Materials and Methods
Isolation of bacteria:
Bacteria were isolated from three PAH-polluted sites of the Mediterranean Sea, Alexandria, Egypt, where PAH pollutants have been continually released. All isolates were preserved in 750 μl LB culture supplemented with 250 μl of 60% glycerol and maintained at -80oC.
Bushnell-Haas (BH) medium, Luria-Bertani, Nutrient broth and Blood agar were used for the isolation of bacteria. All media were prepared using distilled water and sterilized by autoclaving at 120oC for 20 min. Medium- pH was adjusted as required before sterilization using 1N NaOH or 1N HCl.
Hydrocarbon stock solutions: Stock solutions of each PAH (100 mg/ml) were prepared in ethyl acetate and sterilized by filtration.
Isolation of phenanthrene, anthracene and naphthalene degrading bacteria:
Water samples were collected from three PAH-polluted sites in the Mediterranean Sea, off Alexandria, Egypt, where PAH pollutants have been continually released into these aquatic environments without any control. Water samples (50ml) were collected from the contaminated sites under aseptic conditions.
Phenanthrene, anthracene and naphthalene degrading bacteria were isolated from water samples by spreading onto solid medium; 100 µl of each water sample was spread over the surface Bushnell-Haas agar plates containing (100, 200, 300, 400, 500 and 600 mg/l) of either, phenanthrene, anthracene or naphthalene, as the sole carbon and energy source. The plates were then incubated at 30oC for 7 days.
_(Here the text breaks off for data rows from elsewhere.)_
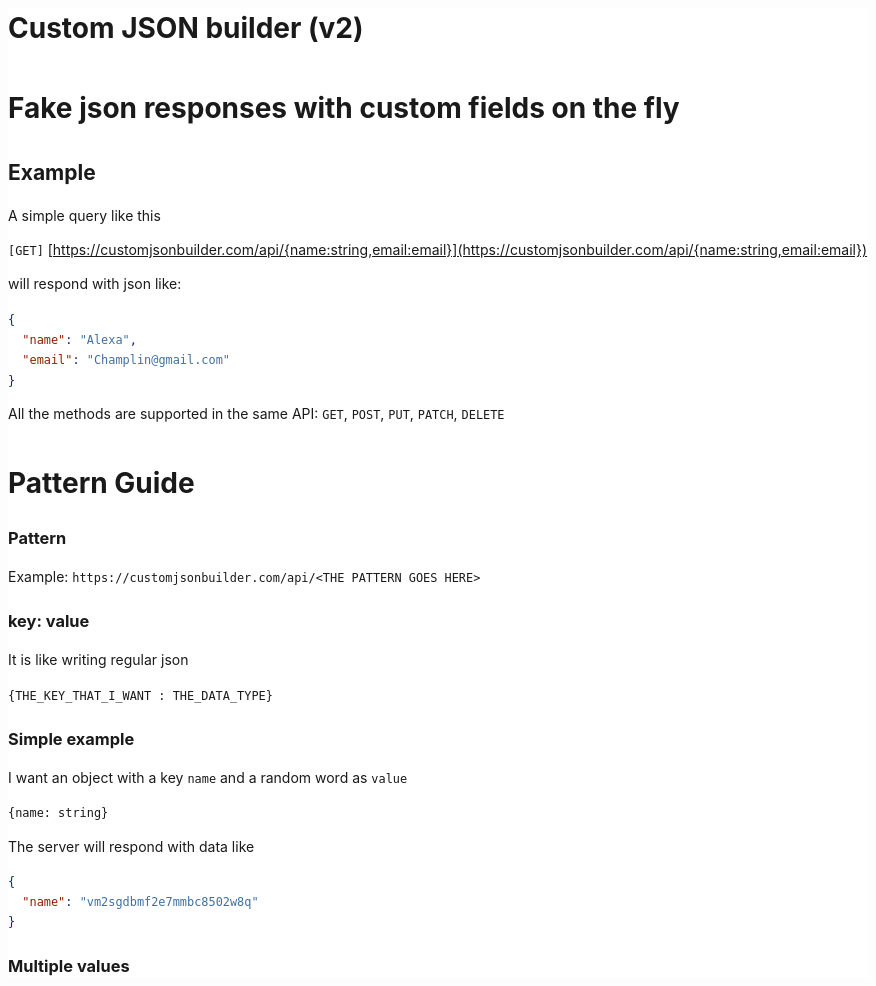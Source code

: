 # Custom JSON builder (v2)

# Fake json responses with custom fields on the fly

## Example

A simple query like this

`[GET]` [https://customjsonbuilder.com/api/{name:string,email:email}](https://customjsonbuilder.com/api/{name:string,email:email})

will respond with json like:

```json
{
  "name": "Alexa",
  "email": "Champlin@gmail.com"
}
```

All the methods are supported in the same API: `GET`, `POST`, `PUT`, `PATCH`, `DELETE`


# Pattern Guide

### Pattern

Example: `https://customjsonbuilder.com/api/<THE PATTERN GOES HERE>`

### key: value

It is like writing regular json

```
{THE_KEY_THAT_I_WANT : THE_DATA_TYPE}
```

### Simple example

I want an object with a key `name` and a random word as `value`

`{name: string}`

The server will respond with data like

```json
{
  "name": "vm2sgdbmf2e7mmbc8502w8q"
}
```

### Multiple values
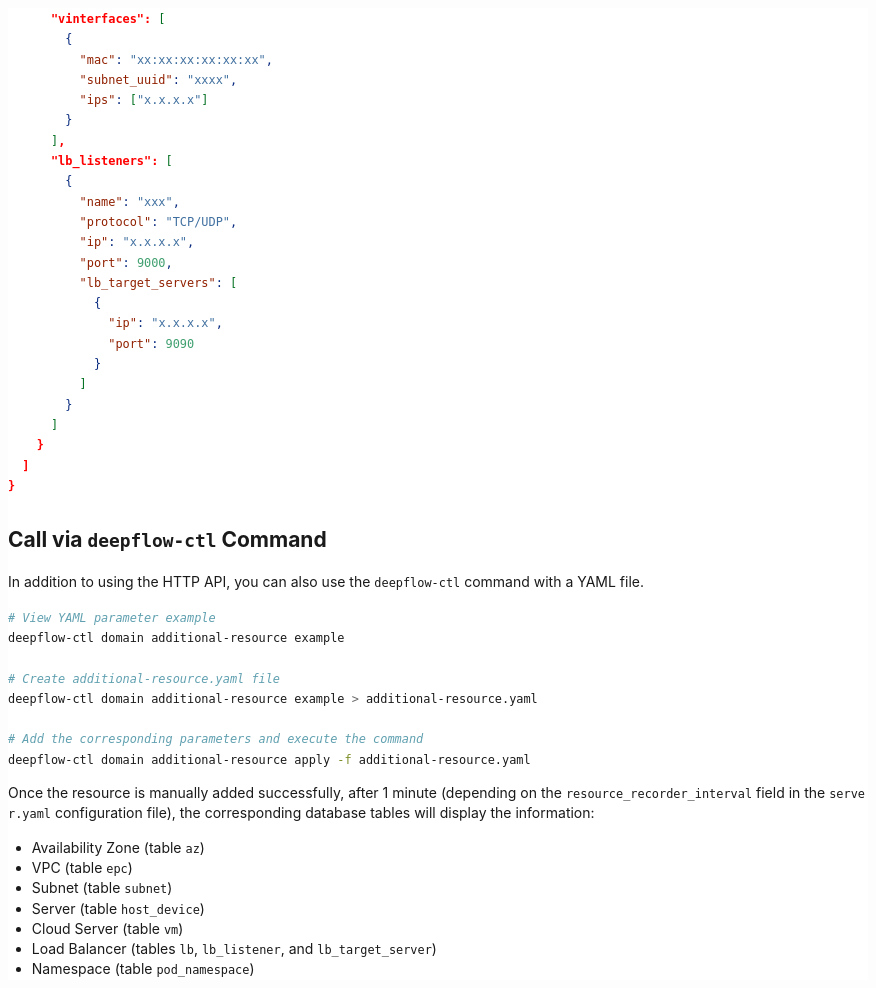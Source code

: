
 ```json
      "vinterfaces": [
        {
          "mac": "xx:xx:xx:xx:xx:xx",
          "subnet_uuid": "xxxx",
          "ips": ["x.x.x.x"]
        }
      ],
      "lb_listeners": [
        {
          "name": "xxx",
          "protocol": "TCP/UDP",
          "ip": "x.x.x.x",
          "port": 9000,
          "lb_target_servers": [
            {
              "ip": "x.x.x.x",
              "port": 9090
            }
          ]
        }
      ]
    }
  ]
}
```

## Call via `deepflow-ctl` Command

In addition to using the HTTP API, you can also use the `deepflow-ctl` command with a YAML file.

```bash
# View YAML parameter example
deepflow-ctl domain additional-resource example

# Create additional-resource.yaml file
deepflow-ctl domain additional-resource example > additional-resource.yaml

# Add the corresponding parameters and execute the command
deepflow-ctl domain additional-resource apply -f additional-resource.yaml
```

Once the resource is manually added successfully, after 1 minute (depending on the `resource_recorder_interval` field in the `server.yaml` configuration file), the corresponding database tables will display the information:

- Availability Zone (table `az`)
- VPC (table `epc`)
- Subnet (table `subnet`)
- Server (table `host_device`)
- Cloud Server (table `vm`)
- Load Balancer (tables `lb`, `lb_listener`, and `lb_target_server`)
- Namespace (table `pod_namespace`)
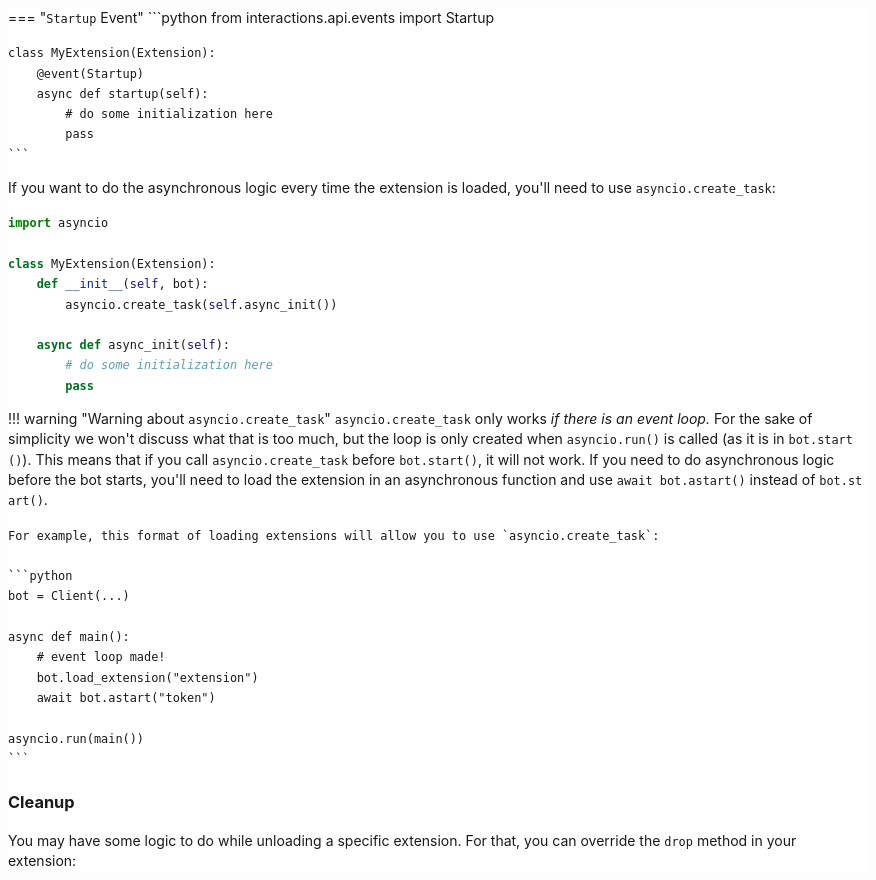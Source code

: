 === "`Startup` Event"
    ```python
    from interactions.api.events import Startup

    class MyExtension(Extension):
        @event(Startup)
        async def startup(self):
            # do some initialization here
            pass
    ```

If you want to do the asynchronous logic every time the extension is loaded, you'll need to use `asyncio.create_task`:

```python
import asyncio

class MyExtension(Extension):
    def __init__(self, bot):
        asyncio.create_task(self.async_init())

    async def async_init(self):
        # do some initialization here
        pass
```

!!! warning "Warning about `asyncio.create_task`"
    `asyncio.create_task` only works *if there is an event loop.* For the sake of simplicity we won't discuss what that is too much,
    but the loop is only created when `asyncio.run()` is called (as it is in `bot.start()`). This means that if you call `asyncio.create_task`
    before `bot.start()`, it will not work. If you need to do asynchronous logic before the bot starts, you'll need to load the extension
    in an asynchronous function and use `await bot.astart()` instead of `bot.start()`.

    For example, this format of loading extensions will allow you to use `asyncio.create_task`:

    ```python
    bot = Client(...)

    async def main():
        # event loop made!
        bot.load_extension("extension")
        await bot.astart("token")

    asyncio.run(main())
    ```

### Cleanup

You may have some logic to do while unloading a specific extension. For that, you can override the `drop` method in your extension:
Assay of phenanthrene, anthracene and naphthalene degradation:
Phenanthrene, anthracene and naphthalene degradation by the bacteria under a variety of concentrations was determined using 250 ml Erlenmeyer flasks containing 100 ml Bushnell-Haas broth supplemented with phenanthrene, anthracene and naphthalene in the concentration range,10, 30, 50, 70, 90, 130 to 150 mg/l.. The cultures were inoculated by transferring 1 ml of nutrient broth of pre culture medium of the strain under test. The cultures were then incubated at 30oC and 200 rpm; bacterial growth was daily evaluated by measuring the increase of OD600nm of the culture.
Determination of naphthalene, phenanthrene and anthracene residues in the culture medium:
The concentration of naphthalene and phenanthrene residues in the culture medium was determined by measuring the optical density at a wavelength of 254 nm and 275 nm respectively15. Extraction was carried out in a separator funnel, by mixing for two minutes an aliquot of the culture medium with an equal volume of hexane. The resulting organic phase was then used for the spectrophotometric readings. In some cases the sample was diluted with hexane in order to bring it out within the range of the calibration line (0.01-0.07 mg/ml for naphthalene and 0.001-0.1 mg/ml for phenanthrene).
For the determination of anthracene residue, aliquots of the culture medium were mixed for two minutes with an equal volume of ethyl acetate and the optical density of the resulting organic phase was measured at a wavelength of 254 nm using ethyl acetate as a blank. For preparation of standard curve of anthracene, a stock solution of 10 ppm in ethyl acetate was prepared and aliquots in the range of 0.2 to 1 ppm were separately measured at 254 nm16.
Utilization of carbon source:
All purified isolates were tested for growth on 0.01%, of either, naphthalene, phenanthrene, anthracene or phenol which were added as sole carbon sources to BH liquid medium. Sterilized BH medium containing the desired amount of hydrocarbon source was inoculated with the test strain and incubated in an orbital shaker at 200 rpm and 30oC for 72 h. Growth was tested by measuring the increase of OD600nm of the cultures.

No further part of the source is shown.